- What this task involves
Two lines below mark the span: the one containing "mostly Kings and Queens, and among them" and the one containing "Five and Seven said nothing, but looked at". Set down both, plus every line between, exactly as they stand, and nothing else.
____
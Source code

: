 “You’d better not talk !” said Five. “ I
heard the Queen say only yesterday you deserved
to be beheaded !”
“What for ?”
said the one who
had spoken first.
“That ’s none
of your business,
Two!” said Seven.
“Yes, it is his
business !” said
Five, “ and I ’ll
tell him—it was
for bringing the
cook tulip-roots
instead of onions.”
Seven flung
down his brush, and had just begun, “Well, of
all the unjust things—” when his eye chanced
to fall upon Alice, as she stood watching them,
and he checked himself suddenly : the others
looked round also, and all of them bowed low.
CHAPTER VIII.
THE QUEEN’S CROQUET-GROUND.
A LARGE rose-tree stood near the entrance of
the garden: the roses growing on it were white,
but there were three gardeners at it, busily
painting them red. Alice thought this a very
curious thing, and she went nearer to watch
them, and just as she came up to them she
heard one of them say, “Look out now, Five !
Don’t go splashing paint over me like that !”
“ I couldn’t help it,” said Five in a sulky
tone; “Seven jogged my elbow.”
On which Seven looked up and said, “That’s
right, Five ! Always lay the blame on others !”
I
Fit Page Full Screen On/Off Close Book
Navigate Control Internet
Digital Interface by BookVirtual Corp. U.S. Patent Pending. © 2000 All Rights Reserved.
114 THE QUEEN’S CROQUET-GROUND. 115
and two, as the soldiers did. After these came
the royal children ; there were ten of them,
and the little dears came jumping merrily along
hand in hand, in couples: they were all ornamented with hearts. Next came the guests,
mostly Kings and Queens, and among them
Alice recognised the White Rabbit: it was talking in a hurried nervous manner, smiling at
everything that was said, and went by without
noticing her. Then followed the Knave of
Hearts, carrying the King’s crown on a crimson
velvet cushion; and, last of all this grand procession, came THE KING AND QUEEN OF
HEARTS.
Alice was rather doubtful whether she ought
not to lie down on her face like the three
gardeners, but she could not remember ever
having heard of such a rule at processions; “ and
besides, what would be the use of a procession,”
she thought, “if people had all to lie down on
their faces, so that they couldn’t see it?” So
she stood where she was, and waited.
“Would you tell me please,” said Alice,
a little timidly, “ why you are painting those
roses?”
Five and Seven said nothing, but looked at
____
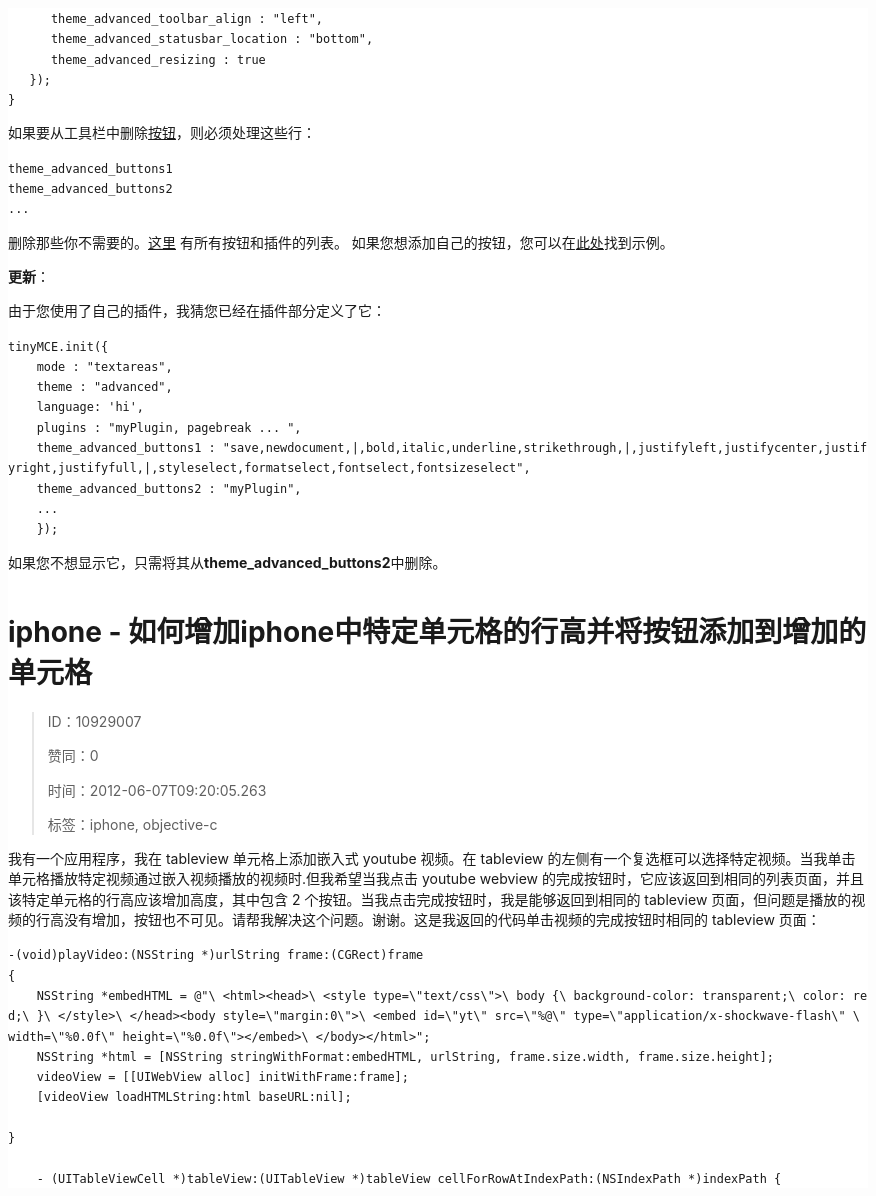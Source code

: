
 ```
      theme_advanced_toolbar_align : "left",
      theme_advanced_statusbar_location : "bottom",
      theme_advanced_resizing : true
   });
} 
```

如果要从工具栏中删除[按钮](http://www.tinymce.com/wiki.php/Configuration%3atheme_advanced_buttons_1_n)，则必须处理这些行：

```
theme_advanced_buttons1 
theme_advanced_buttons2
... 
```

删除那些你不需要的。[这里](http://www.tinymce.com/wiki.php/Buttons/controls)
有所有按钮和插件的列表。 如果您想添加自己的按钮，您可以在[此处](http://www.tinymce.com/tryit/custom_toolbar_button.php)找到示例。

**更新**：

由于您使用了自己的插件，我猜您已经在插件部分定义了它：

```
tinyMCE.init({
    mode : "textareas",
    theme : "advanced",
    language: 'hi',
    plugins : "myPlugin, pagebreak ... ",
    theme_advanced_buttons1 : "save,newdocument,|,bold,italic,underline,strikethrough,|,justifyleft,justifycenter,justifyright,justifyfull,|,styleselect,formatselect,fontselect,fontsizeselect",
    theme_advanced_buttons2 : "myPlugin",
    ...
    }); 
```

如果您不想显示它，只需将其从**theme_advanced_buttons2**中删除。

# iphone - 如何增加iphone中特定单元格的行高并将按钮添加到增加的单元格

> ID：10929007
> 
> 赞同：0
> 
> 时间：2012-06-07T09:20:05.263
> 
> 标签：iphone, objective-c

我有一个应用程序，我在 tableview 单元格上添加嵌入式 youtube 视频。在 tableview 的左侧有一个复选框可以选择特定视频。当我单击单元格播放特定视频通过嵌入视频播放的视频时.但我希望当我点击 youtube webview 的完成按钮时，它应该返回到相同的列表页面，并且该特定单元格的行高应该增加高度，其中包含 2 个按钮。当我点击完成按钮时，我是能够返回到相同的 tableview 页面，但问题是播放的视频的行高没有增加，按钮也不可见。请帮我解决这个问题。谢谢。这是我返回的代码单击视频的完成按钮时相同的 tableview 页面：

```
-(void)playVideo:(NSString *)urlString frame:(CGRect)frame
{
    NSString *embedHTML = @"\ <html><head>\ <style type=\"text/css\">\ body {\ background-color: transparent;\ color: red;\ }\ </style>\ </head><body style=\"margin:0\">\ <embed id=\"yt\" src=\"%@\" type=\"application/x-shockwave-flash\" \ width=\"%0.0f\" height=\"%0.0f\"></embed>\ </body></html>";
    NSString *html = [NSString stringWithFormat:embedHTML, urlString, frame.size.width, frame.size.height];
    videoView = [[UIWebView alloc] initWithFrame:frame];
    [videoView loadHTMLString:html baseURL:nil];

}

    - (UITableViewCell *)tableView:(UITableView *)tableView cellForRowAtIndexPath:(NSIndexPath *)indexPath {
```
____
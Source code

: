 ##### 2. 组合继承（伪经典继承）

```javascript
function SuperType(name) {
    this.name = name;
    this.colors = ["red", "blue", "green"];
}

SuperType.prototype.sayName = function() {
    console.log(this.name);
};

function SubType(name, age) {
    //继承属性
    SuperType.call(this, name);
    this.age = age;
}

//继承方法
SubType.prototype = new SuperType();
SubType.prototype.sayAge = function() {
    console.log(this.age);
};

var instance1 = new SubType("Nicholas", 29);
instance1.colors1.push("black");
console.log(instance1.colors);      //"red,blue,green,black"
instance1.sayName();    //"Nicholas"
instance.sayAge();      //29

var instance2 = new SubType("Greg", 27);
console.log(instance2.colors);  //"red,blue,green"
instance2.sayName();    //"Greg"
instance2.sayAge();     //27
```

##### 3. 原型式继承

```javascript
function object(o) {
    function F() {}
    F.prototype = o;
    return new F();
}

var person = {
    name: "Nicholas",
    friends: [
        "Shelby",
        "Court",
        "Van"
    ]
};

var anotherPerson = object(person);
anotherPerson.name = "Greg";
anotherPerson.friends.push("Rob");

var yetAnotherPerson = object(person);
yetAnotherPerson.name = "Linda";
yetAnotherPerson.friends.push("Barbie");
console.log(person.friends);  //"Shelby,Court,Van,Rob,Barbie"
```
____
- Your solution
mostly Kings and Queens, and among them
Alice recognised the White Rabbit: it was talking in a hurried nervous manner, smiling at
everything that was said, and went by without
noticing her. Then followed the Knave of
Hearts, carrying the King’s crown on a crimson
velvet cushion; and, last of all this grand procession, came THE KING AND QUEEN OF
HEARTS.
Alice was rather doubtful whether she ought
not to lie down on her face like the three
gardeners, but she could not remember ever
having heard of such a rule at processions; “ and
besides, what would be the use of a procession,”
she thought, “if people had all to lie down on
their faces, so that they couldn’t see it?” So
she stood where she was, and waited.
“Would you tell me please,” said Alice,
a little timidly, “ why you are painting those
roses?”
Five and Seven said nothing, but looked at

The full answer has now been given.